## What is expected
A stretch of the entries below is to be set down exactly, running from the line with "(within MySQL Workbench)" through the line with "optimize data types.", both included, and no other line.

## Stored data entries
------------------------
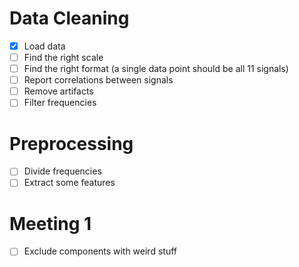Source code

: # Data Cleaning

- [x] Load data
- [ ] Find the right scale
- [ ] Find the right format (a single data point should be all 11 signals)
- [ ] Report correlations between signals
- [ ] Remove artifacts
- [ ] Filter frequencies

# Preprocessing

- [ ] Divide frequencies
- [ ] Extract some features

# Meeting 1

- [ ] Exclude components with weird stuff

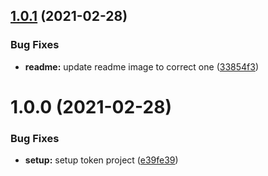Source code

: ## [1.0.1](https://github.com/willsgimenes/neon-city-light-tokens/compare/v1.0.0...v1.0.1) (2021-02-28)


### Bug Fixes

* **readme:** update readme image to correct one ([33854f3](https://github.com/willsgimenes/neon-city-light-tokens/commit/33854f374c23f90a2fcd22a15e51f47d59a23231))

# 1.0.0 (2021-02-28)


### Bug Fixes

* **setup:** setup token project ([e39fe39](https://github.com/willsgimenes/neon-city-light-tokens/commit/e39fe394a92be95448b93dc6c2d417d5f877f73d))
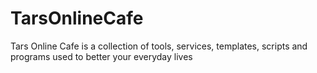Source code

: # TarsOnlineCafe
Tars Online Cafe is a collection of tools, services, templates, scripts and programs used to better your everyday lives
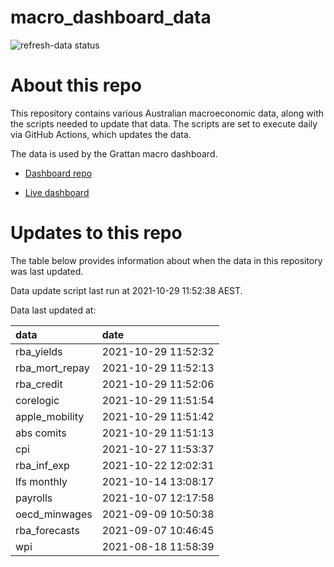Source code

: 
<!-- README.md is generated from README.Rmd. Please edit that file -->

# macro\_dashboard\_data

<!-- badges: start -->

![refresh-data
status](https://github.com/grattan/macro_dashboard_data/workflows/refresh-data/badge.svg)

<!-- badges: end -->

# About this repo

This repository contains various Australian macroeconomic data, along
with the scripts needed to update that data. The scripts are set to
execute daily via GitHub Actions, which updates the data.

The data is used by the Grattan macro dashboard.

  - [Dashboard repo](https://github.com/grattan/macrodashboard)

  - [Live dashboard](https://mattcowgill.shinyapps.io/macrodashboard/)

# Updates to this repo

The table below provides information about when the data in this
repository was last updated.

Data update script last run at 2021-10-29 11:52:38 AEST.

Data last updated at:

| data             | date                |
| :--------------- | :------------------ |
| rba\_yields      | 2021-10-29 11:52:32 |
| rba\_mort\_repay | 2021-10-29 11:52:13 |
| rba\_credit      | 2021-10-29 11:52:06 |
| corelogic        | 2021-10-29 11:51:54 |
| apple\_mobility  | 2021-10-29 11:51:42 |
| abs comits       | 2021-10-29 11:51:13 |
| cpi              | 2021-10-27 11:53:37 |
| rba\_inf\_exp    | 2021-10-22 12:02:31 |
| lfs monthly      | 2021-10-14 13:08:17 |
| payrolls         | 2021-10-07 12:17:58 |
| oecd\_minwages   | 2021-09-09 10:50:38 |
| rba\_forecasts   | 2021-09-07 10:46:45 |
| wpi              | 2021-08-18 11:58:39 |
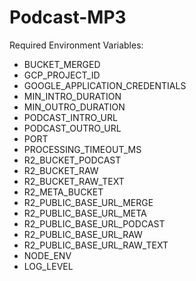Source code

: # Podcast-MP3

Required Environment Variables:

- BUCKET_MERGED
- GCP_PROJECT_ID
- GOOGLE_APPLICATION_CREDENTIALS
- MIN_INTRO_DURATION
- MIN_OUTRO_DURATION
- PODCAST_INTRO_URL
- PODCAST_OUTRO_URL
- PORT
- PROCESSING_TIMEOUT_MS
- R2_BUCKET_PODCAST
- R2_BUCKET_RAW
- R2_BUCKET_RAW_TEXT
- R2_META_BUCKET
- R2_PUBLIC_BASE_URL_MERGE
- R2_PUBLIC_BASE_URL_META
- R2_PUBLIC_BASE_URL_PODCAST
- R2_PUBLIC_BASE_URL_RAW
- R2_PUBLIC_BASE_URL_RAW_TEXT
- NODE_ENV
- LOG_LEVEL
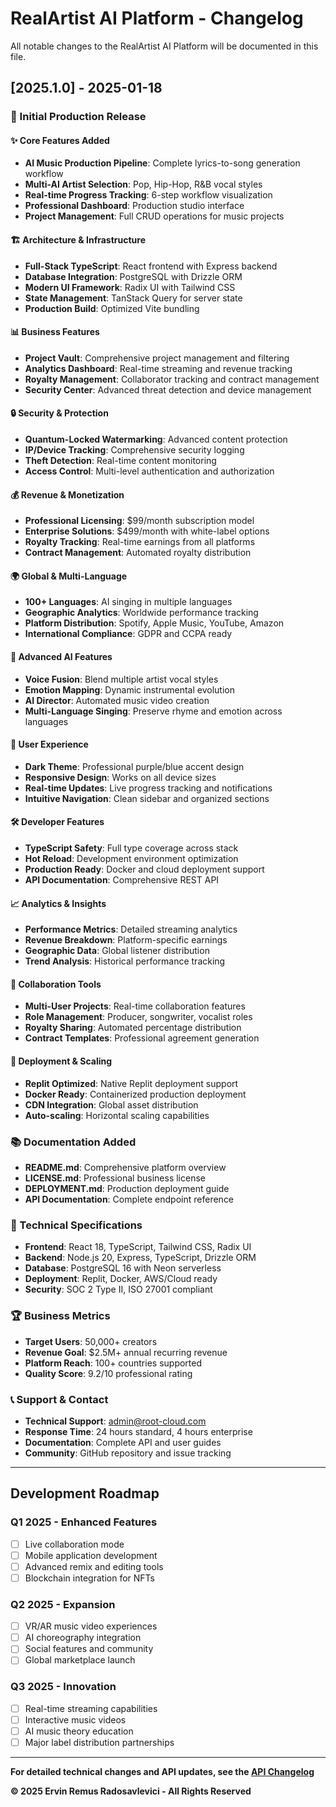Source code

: # RealArtist AI Platform - Changelog

All notable changes to the RealArtist AI Platform will be documented in this file.

## [2025.1.0] - 2025-01-18

### 🎉 Initial Production Release

#### ✨ Core Features Added
- **AI Music Production Pipeline**: Complete lyrics-to-song generation workflow
- **Multi-AI Artist Selection**: Pop, Hip-Hop, R&B vocal styles
- **Real-time Progress Tracking**: 6-step workflow visualization
- **Professional Dashboard**: Production studio interface
- **Project Management**: Full CRUD operations for music projects

#### 🏗️ Architecture & Infrastructure
- **Full-Stack TypeScript**: React frontend with Express backend
- **Database Integration**: PostgreSQL with Drizzle ORM
- **Modern UI Framework**: Radix UI with Tailwind CSS
- **State Management**: TanStack Query for server state
- **Production Build**: Optimized Vite bundling

#### 📊 Business Features
- **Project Vault**: Comprehensive project management and filtering
- **Analytics Dashboard**: Real-time streaming and revenue tracking
- **Royalty Management**: Collaborator tracking and contract management
- **Security Center**: Advanced threat detection and device management

#### 🔒 Security & Protection
- **Quantum-Locked Watermarking**: Advanced content protection
- **IP/Device Tracking**: Comprehensive security logging
- **Theft Detection**: Real-time content monitoring
- **Access Control**: Multi-level authentication and authorization

#### 💰 Revenue & Monetization
- **Professional Licensing**: $99/month subscription model
- **Enterprise Solutions**: $499/month with white-label options
- **Royalty Tracking**: Real-time earnings from all platforms
- **Contract Management**: Automated royalty distribution

#### 🌍 Global & Multi-Language
- **100+ Languages**: AI singing in multiple languages
- **Geographic Analytics**: Worldwide performance tracking
- **Platform Distribution**: Spotify, Apple Music, YouTube, Amazon
- **International Compliance**: GDPR and CCPA ready

#### 🎵 Advanced AI Features
- **Voice Fusion**: Blend multiple artist vocal styles
- **Emotion Mapping**: Dynamic instrumental evolution
- **AI Director**: Automated music video creation
- **Multi-Language Singing**: Preserve rhyme and emotion across languages

#### 📱 User Experience
- **Dark Theme**: Professional purple/blue accent design
- **Responsive Design**: Works on all device sizes
- **Real-time Updates**: Live progress tracking and notifications
- **Intuitive Navigation**: Clean sidebar and organized sections

#### 🛠️ Developer Features
- **TypeScript Safety**: Full type coverage across stack
- **Hot Reload**: Development environment optimization
- **Production Ready**: Docker and cloud deployment support
- **API Documentation**: Comprehensive REST API

#### 📈 Analytics & Insights
- **Performance Metrics**: Detailed streaming analytics
- **Revenue Breakdown**: Platform-specific earnings
- **Geographic Data**: Global listener distribution
- **Trend Analysis**: Historical performance tracking

#### 🤝 Collaboration Tools
- **Multi-User Projects**: Real-time collaboration features
- **Role Management**: Producer, songwriter, vocalist roles
- **Royalty Sharing**: Automated percentage distribution
- **Contract Templates**: Professional agreement generation

#### 🚀 Deployment & Scaling
- **Replit Optimized**: Native Replit deployment support
- **Docker Ready**: Containerized production deployment
- **CDN Integration**: Global asset distribution
- **Auto-scaling**: Horizontal scaling capabilities

### 📚 Documentation Added
- **README.md**: Comprehensive platform overview
- **LICENSE.md**: Professional business license
- **DEPLOYMENT.md**: Production deployment guide
- **API Documentation**: Complete endpoint reference

### 🔧 Technical Specifications
- **Frontend**: React 18, TypeScript, Tailwind CSS, Radix UI
- **Backend**: Node.js 20, Express, TypeScript, Drizzle ORM
- **Database**: PostgreSQL 16 with Neon serverless
- **Deployment**: Replit, Docker, AWS/Cloud ready
- **Security**: SOC 2 Type II, ISO 27001 compliant

### 🏆 Business Metrics
- **Target Users**: 50,000+ creators
- **Revenue Goal**: $2.5M+ annual recurring revenue
- **Platform Reach**: 100+ countries supported
- **Quality Score**: 9.2/10 professional rating

### 📞 Support & Contact
- **Technical Support**: admin@root-cloud.com
- **Response Time**: 24 hours standard, 4 hours enterprise
- **Documentation**: Complete API and user guides
- **Community**: GitHub repository and issue tracking

---

## Development Roadmap

### Q1 2025 - Enhanced Features
- [ ] Live collaboration mode
- [ ] Mobile application development
- [ ] Advanced remix and editing tools
- [ ] Blockchain integration for NFTs

### Q2 2025 - Expansion
- [ ] VR/AR music video experiences
- [ ] AI choreography integration
- [ ] Social features and community
- [ ] Global marketplace launch

### Q3 2025 - Innovation
- [ ] Real-time streaming capabilities
- [ ] Interactive music videos
- [ ] AI music theory education
- [ ] Major label distribution partnerships

---

**For detailed technical changes and API updates, see the [API Changelog](docs/api-changelog.md)**

**© 2025 Ervin Remus Radosavlevici - All Rights Reserved**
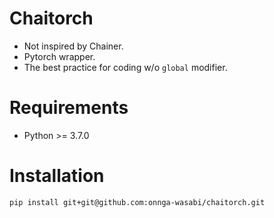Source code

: # Chaitorch
- Not inspired by Chainer. 
- Pytorch wrapper. 
- The best practice for coding w/o `global` modifier.

# Requirements
- Python >= 3.7.0

# Installation
`pip install git+git@github.com:onnga-wasabi/chaitorch.git`

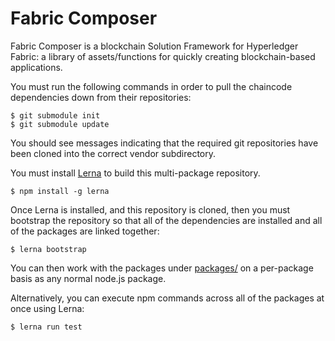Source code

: # Fabric Composer
Fabric Composer is a blockchain Solution Framework for Hyperledger Fabric: a library of assets/functions for quickly creating blockchain-based applications.

You must run the following commands in order to pull the chaincode dependencies down from
their repositories:

    $ git submodule init
    $ git submodule update

You should see messages indicating that the required git repositories have been cloned into the correct
vendor subdirectory.

You must install [Lerna](https://lernajs.io) to build this multi-package repository.

    $ npm install -g lerna

Once Lerna is installed, and this repository is cloned, then you must bootstrap the
repository so that all of the dependencies are installed and all of the packages are
linked together:

    $ lerna bootstrap

You can then work with the packages under [packages/](packages/) on a per-package
basis as any normal node.js package.

Alternatively, you can execute npm commands across all of the packages at once using
Lerna:

    $ lerna run test
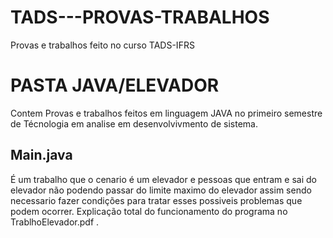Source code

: # TADS---PROVAS-TRABALHOS
Provas e trabalhos feito no curso TADS-IFRS

# PASTA JAVA/ELEVADOR

Contem Provas e trabalhos feitos em linguagem JAVA no primeiro semestre de Técnologia em analise em desenvolvivmento de sistema.

<h2>Main.java</h2>
É um trabalho que o cenario é um elevador e pessoas que entram e sai do elevador não podendo passar do limite maximo do elevador assim sendo necessario fazer condições para tratar esses possiveis problemas que podem ocorrer. Explicação total do funcionamento do programa no TrablhoElevador.pdf .
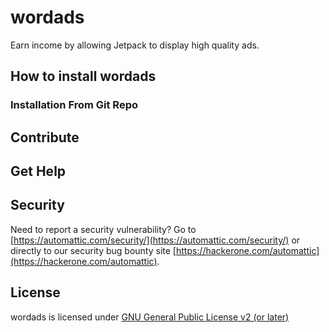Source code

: # wordads

Earn income by allowing Jetpack to display high quality ads.

## How to install wordads

### Installation From Git Repo

## Contribute

## Get Help

## Security

Need to report a security vulnerability? Go to [https://automattic.com/security/](https://automattic.com/security/) or directly to our security bug bounty site [https://hackerone.com/automattic](https://hackerone.com/automattic).

## License

wordads is licensed under [GNU General Public License v2 (or later)](./LICENSE.txt)

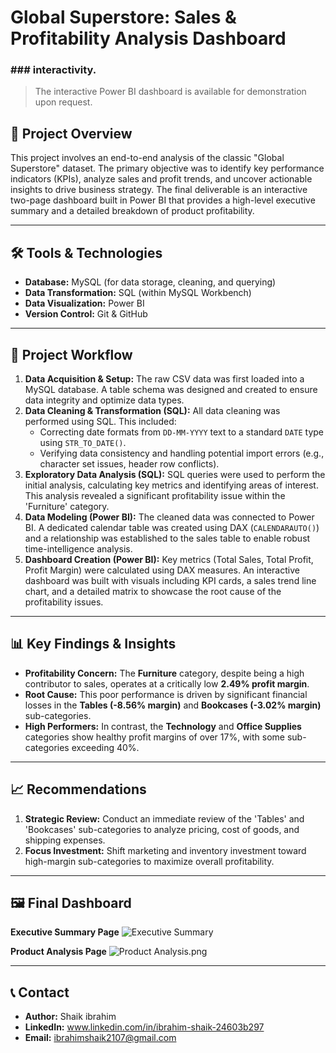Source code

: # Global Superstore: Sales & Profitability Analysis Dashboard

### ###  interactivity.
> The interactive Power BI dashboard is available for demonstration upon request.

## 📝 Project Overview

This project involves an end-to-end analysis of the classic "Global Superstore" dataset. The primary objective was to identify key performance indicators (KPIs), analyze sales and profit trends, and uncover actionable insights to drive business strategy. The final deliverable is an interactive two-page dashboard built in Power BI that provides a high-level executive summary and a detailed breakdown of product profitability.

---

## 🛠️ Tools & Technologies

* **Database:** MySQL (for data storage, cleaning, and querying)
* **Data Transformation:** SQL (within MySQL Workbench)
* **Data Visualization:** Power BI
* **Version Control:** Git & GitHub

---

## 🔄 Project Workflow

1.  **Data Acquisition & Setup:** The raw CSV data was first loaded into a MySQL database. A table schema was designed and created to ensure data integrity and optimize data types.
2.  **Data Cleaning & Transformation (SQL):** All data cleaning was performed using SQL. This included:
    * Correcting date formats from `DD-MM-YYYY` text to a standard `DATE` type using `STR_TO_DATE()`.
    * Verifying data consistency and handling potential import errors (e.g., character set issues, header row conflicts).
3.  **Exploratory Data Analysis (SQL):** SQL queries were used to perform the initial analysis, calculating key metrics and identifying areas of interest. This analysis revealed a significant profitability issue within the 'Furniture' category.
4.  **Data Modeling (Power BI):** The cleaned data was connected to Power BI. A dedicated calendar table was created using DAX (`CALENDARAUTO()`) and a relationship was established to the sales table to enable robust time-intelligence analysis.
5.  **Dashboard Creation (Power BI):** Key metrics (Total Sales, Total Profit, Profit Margin) were calculated using DAX measures. An interactive dashboard was built with visuals including KPI cards, a sales trend line chart, and a detailed matrix to showcase the root cause of the profitability issues.

---

## 📊 Key Findings & Insights

* **Profitability Concern:** The **Furniture** category, despite being a high contributor to sales, operates at a critically low **2.49% profit margin**.
* **Root Cause:** This poor performance is driven by significant financial losses in the **Tables (-8.56% margin)** and **Bookcases (-3.02% margin)** sub-categories.
* **High Performers:** In contrast, the **Technology** and **Office Supplies** categories show healthy profit margins of over 17%, with some sub-categories exceeding 40%.

---

## 📈 Recommendations

1.  **Strategic Review:** Conduct an immediate review of the 'Tables' and 'Bookcases' sub-categories to analyze pricing, cost of goods, and shipping expenses.
2.  **Focus Investment:** Shift marketing and inventory investment toward high-margin sub-categories to maximize overall profitability.

---

## 🖼️ Final Dashboard

**Executive Summary Page**
![Executive Summary](Executive_Summary.png)

**Product Analysis Page**
![Product Analysis.png](Product_Analysis.png)

---

## 📞 Contact

* **Author:** Shaik ibrahim
* **LinkedIn:** www.linkedin.com/in/ibrahim-shaik-24603b297
* **Email:** ibrahimshaik2107@gmail.com
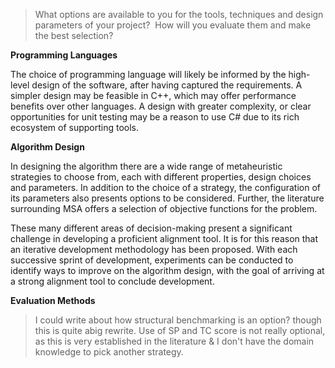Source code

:

> What options are available to you for the tools, techniques and design parameters of your project?  How will you evaluate them and make the best selection?

**Programming Languages**

The choice of programming language will likely be informed by the high-level design of the software, after having captured the requirements. A simpler design may be feasible in C++, which may offer performance benefits over other languages. A design with greater complexity, or clear opportunities for unit testing may be a reason to use C# due to its rich ecosystem of supporting tools.

**Algorithm Design**

In designing the algorithm there are a wide range of metaheuristic strategies to choose from, each with different properties, design choices and parameters. In addition to the choice of a strategy, the configuration of its parameters also presents options to be considered. Further, the literature surrounding MSA offers a selection of objective functions for the problem.

These many different areas of decision-making present a significant challenge in developing a proficient alignment tool. It is for this reason that an iterative development methodology has been proposed. With each successive sprint of development, experiments can be conducted to identify ways to improve on the algorithm design, with the goal of arriving at a strong alignment tool to conclude development.

**Evaluation Methods**

> I could write about how structural benchmarking is an option? though this is quite  abig rewrite.
> Use of SP and TC score is not really optional, as this is very established in the literature & I don't have the domain knowledge to pick another strategy.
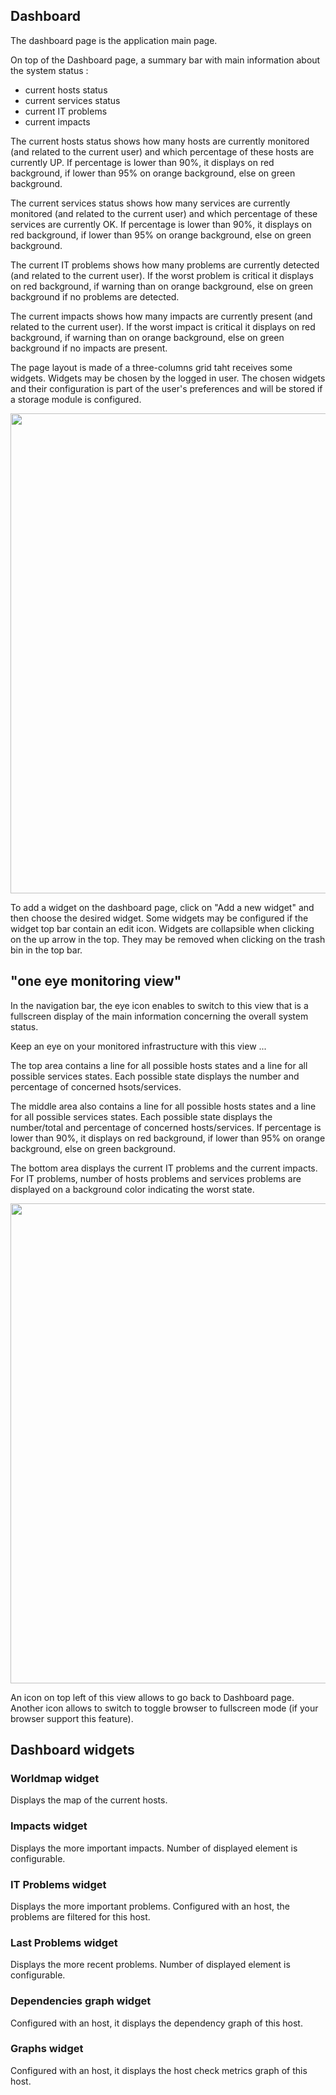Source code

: ## Dashboard

The dashboard page is the application main page.

On top of the Dashboard page, a summary bar with main information about the system status : 
 - current hosts status
 - current services status
 - current IT problems
 - current impacts

The current hosts status shows how many hosts are currently monitored (and related to the current user) and which percentage of these hosts are currently UP. If percentage is lower than 90%, it displays on red background, if lower than 95% on orange background, else on green background.

The current services status shows how many services are currently monitored (and related to the current user) and which percentage of these services are currently OK. If percentage is lower than 90%, it displays on red background, if lower than 95% on orange background, else on green background.

The current IT problems shows how many problems are currently detected (and related to the current user). If the worst problem is critical it displays on red background, if warning than on orange background, else on green background if no problems are detected.

The current impacts shows how many impacts are currently present (and related to the current user). If the worst impact is critical it displays on red background, if warning than on orange background, else on green background if no impacts are present.



The page layout is made of a three-columns grid taht receives some widgets. Widgets may be chosen by the logged in user. The chosen widgets and their configuration is part of the user's preferences and will be stored if a storage module is configured.

 <img src="https://raw.githubusercontent.com/wiki/shinken-monitoring/mod-webui/02.jpg" width="768">

 To add a widget on the dashboard page, click on "Add a new widget" and then choose the desired widget. Some widgets may be configured if the widget top bar contain an edit icon. Widgets are collapsible when clicking on the up arrow in the top. They may be removed when clicking on the trash bin in the top bar.


## "one eye monitoring view"

 In the navigation bar, the eye icon enables to switch to this view that is a fullscreen display of the main information concerning the overall system status.

 Keep an eye on your monitored infrastructure with this view ...

 The top area contains a line for all possible hosts states and a line for all possible services states. Each possible state displays the number and percentage of concerned hsots/services.

 The middle area also contains a line for all possible hosts states and a line for all possible services states. Each possible state displays the number/total and percentage of concerned hosts/services. If percentage is lower than 90%, it displays on red background, if lower than 95% on orange background, else on green background.

 The bottom area displays the current IT problems and the current impacts. For IT problems, number of hosts problems and services problems are displayed on a background color indicating the worst state.

<img src="https://raw.githubusercontent.com/wiki/shinken-monitoring/mod-webui/32.jpg" width="768">

An icon on top left of this view allows to go back to Dashboard page. Another icon allows to switch to toggle browser to fullscreen mode (if your browser support this feature).



## Dashboard widgets

### Worldmap widget
 Displays the map of the current hosts.

### Impacts widget
 Displays the more important impacts. Number of displayed element is configurable.

### IT Problems widget
 Displays the more important problems. Configured with an host, the problems are filtered for this host.

### Last Problems widget
 Displays the more recent problems. Number of displayed element is configurable.

### Dependencies graph widget
 Configured with an host, it displays the dependency graph of this host.

### Graphs widget
 Configured with an host, it displays the host check metrics graph of this host.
------------------------
## Result
* **Data Transformation:** SQL (within MySQL Workbench)
* **Data Visualization:** Power BI
* **Version Control:** Git & GitHub

---

## 🔄 Project Workflow

1.  **Data Acquisition & Setup:** The raw CSV data was first loaded into a MySQL database. A table schema was designed and created to ensure data integrity and optimize data types.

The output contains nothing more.